En effet, proposer à une personne "ordinaire" -par opposition à un professionnel de la télévision- de tester ses relations affectives et/ou son pouvoir de séduction, en pratiquant du catamaran, du jet-ski, du saut à l'élastique, des baignades, des balades à cheval, des séances de massage, des soirées festives et des rendez-vous intimes, dans un cadre tropical, peut s'apparenter, sérieusement, à une embauche. Il suffit pour cela que "le règlement de participants" à l'émission de télévision impose "une disponibilité permanente du 'participant' pour le tournage", que ses conditions de vie soient déterminées exclusivement par la production et que celle-ci ait le droit de sanctionner le non-respect de l'une quelconque des obligations du règlement. La rémunération sera alors constituée d'avantages en nature consistant dans la prise en charge des frais de transport, du visa nécessaire, de l'hébergement, des repas et des activités sportives et autres. En outre, le salarié accomplira des heures supplémentaires, dans la mesure où il doit rester constamment en relation avec les autres participants, participer à des activités avec eux, en étant filmé sans répit.

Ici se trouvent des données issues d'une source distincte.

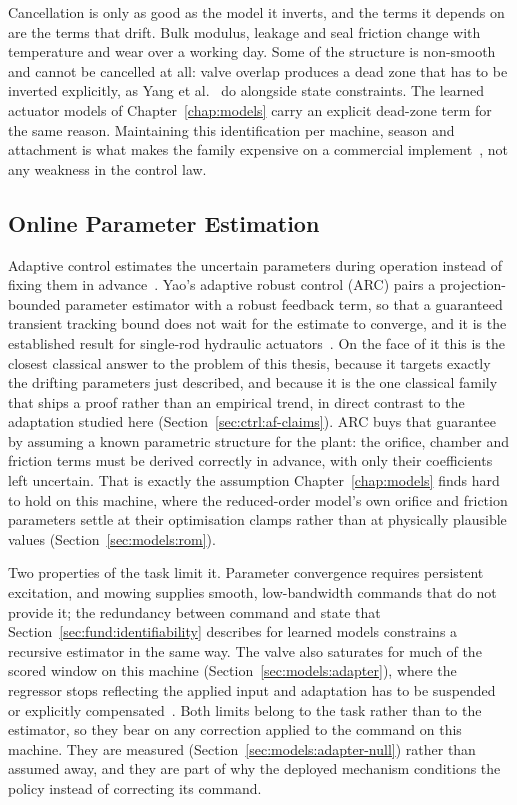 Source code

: Cancellation is only as good as the model it inverts, and the terms it depends
on are the terms that drift. Bulk modulus, leakage and seal friction change
with temperature and wear over a working day. Some of the structure is
non-smooth and cannot be cancelled at all: valve overlap produces a dead zone
that has to be inverted explicitly, as Yang et
al.~\cite{yang2026stateconstrained} do alongside state constraints. The learned
actuator models of Chapter~\ref{chap:models} carry an explicit dead-zone term
for the same reason. Maintaining this identification per machine, season and
attachment is what makes the family expensive on a commercial
implement~\cite{mattila2017survey}, not any weakness in the control law.

\subsection{Online Parameter Estimation}

Adaptive control estimates the uncertain parameters during operation instead of
fixing them in advance~\cite{astrom1995adaptive}. Yao's adaptive robust control
(ARC) pairs a projection-bounded parameter estimator with a robust feedback
term, so that a guaranteed transient tracking bound does not wait for the
estimate to converge, and it is the established result for single-rod
hydraulic actuators~\cite{yao2000adaptive}. On the face of it this is the
closest classical answer to the problem of this thesis, because it targets
exactly the drifting parameters just described, and because it is the one
classical family that ships a proof rather than an empirical trend, in direct
contrast to the adaptation studied here (Section~\ref{sec:ctrl:af-claims}). ARC
buys that guarantee by assuming a known parametric structure for the plant: the
orifice, chamber and friction terms must be derived correctly in advance, with
only their coefficients left uncertain. That is exactly the assumption
Chapter~\ref{chap:models} finds hard to hold on this machine, where the
reduced-order model's own orifice and friction parameters settle at their
optimisation clamps rather than at physically plausible values
(Section~\ref{sec:models:rom}).

Two properties of the task limit it. Parameter convergence requires persistent
excitation, and mowing supplies smooth, low-bandwidth commands that do not
provide it; the redundancy between command and state that
Section~\ref{sec:fund:identifiability} describes for learned models constrains
a recursive estimator in the same way. The valve also saturates for much of the
scored window on this machine (Section~\ref{sec:models:adapter}), where the
regressor stops reflecting the applied input and adaptation has to be suspended
or explicitly compensated~\cite{sofrony2024antiwindup}. Both limits belong to
the task rather than to the estimator, so they bear on any correction applied to
the command on this machine. They are measured
(Section~\ref{sec:models:adapter-null}) rather than assumed away, and they are
part of why the deployed mechanism conditions the policy instead of correcting
its command.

Et convenons, avec Sébastien Tournaux, Ater à l'Université Montesquieu-Bordeaux IV, que la sanction de la méconnaissance du statut salarial du participant à un divertissement de télé-réalité est lourde : licenciement irrégulier et abusif, travail dissimulé, et fraude à la législation de la Sécurité sociale !

Dont acte. Poussons, maintenant, le raisonnement un peu plus loin en terme contractuel, afin que les sociétés productrices de ces émissions puissent parer à toute éventualité. "Le règlement de participants" devra donc prendre soin de contenir une clause de mobilité (imaginez qu'un participant refuse de se déplacer à Kuala Lumpur ou à Pekin dans une course à étapes !) ; une clause de loyauté (imaginez qu'un participant oublie de dévoiler quelque facette de son passé qui pourrait nuire à l'image de l'émission !) ; une clause de non-concurrence (imaginez qu'un participant, adepte du zapping réalité-télévisuel, propose tout le savoir, savoir-faire et savoir-être acquis au cours d'une précédente émission, auprès d'un autre producteur !) ; une clause de cession de droits d'auteur (imaginez qu'un participant ait un trait d'esprit si formidable qu'il convient d'éditer rapidement des milliers de tee-shirts marqués de l'indélébile pensée de son auteur !) ; une clause sur l'horaire de travail (d'où, sans doute, la fameuse salle CSA qui permet au participant-salarié de prendre son quart d'heure de pause toutes les deux heures ?)... Enfin, quelle convention collective appliquer (artistes-interprètes, communication et production audiovisuelles, entreprises artistiques et culturelles, entreprises de travail temporaire... ou camping, industries du camping, et tourisme) ?

Heureusement. Les juges parisiens se seront souvenus que, pour échapper au lien de subordination qui caractérise le salariat, le quotidien pouvait rester un sujet d'art, comme au temps du dadaïsme, du cubisme et du surréalisme ; de Marcel Duchamp exposant son urinoir, de Fernand Léger déclarant qu'il faudrait filmer 24 heures dans la vie d'un couple banal, de Francis Ponge qui composa des poèmes sur les objets du quotidien dans Le Parti pris des choses, ou d'Andy Warhol qui tourna Sleep, un plan séquence d'une personne en train de dormir pendant 6 heures.

"Le droit est la plus puissante des écoles de l'imagination. Jamais poète n'a interprété la nature aussi librement qu'un juriste la réalité" écrivait Jean Giraudoux, dans La Guerre de Troie n'aura pas lieu. Les zouaves, corps d'armée formé à Alger en 1830, étaient réputés pour être exagérément disciplinés, au point d'être perçus comme... idiots. Et les juges parisiens de préciser que "faire le zouave" à la télévision n'exclut pas la discipline professionnelle, clé de voute de cette télé-réalité.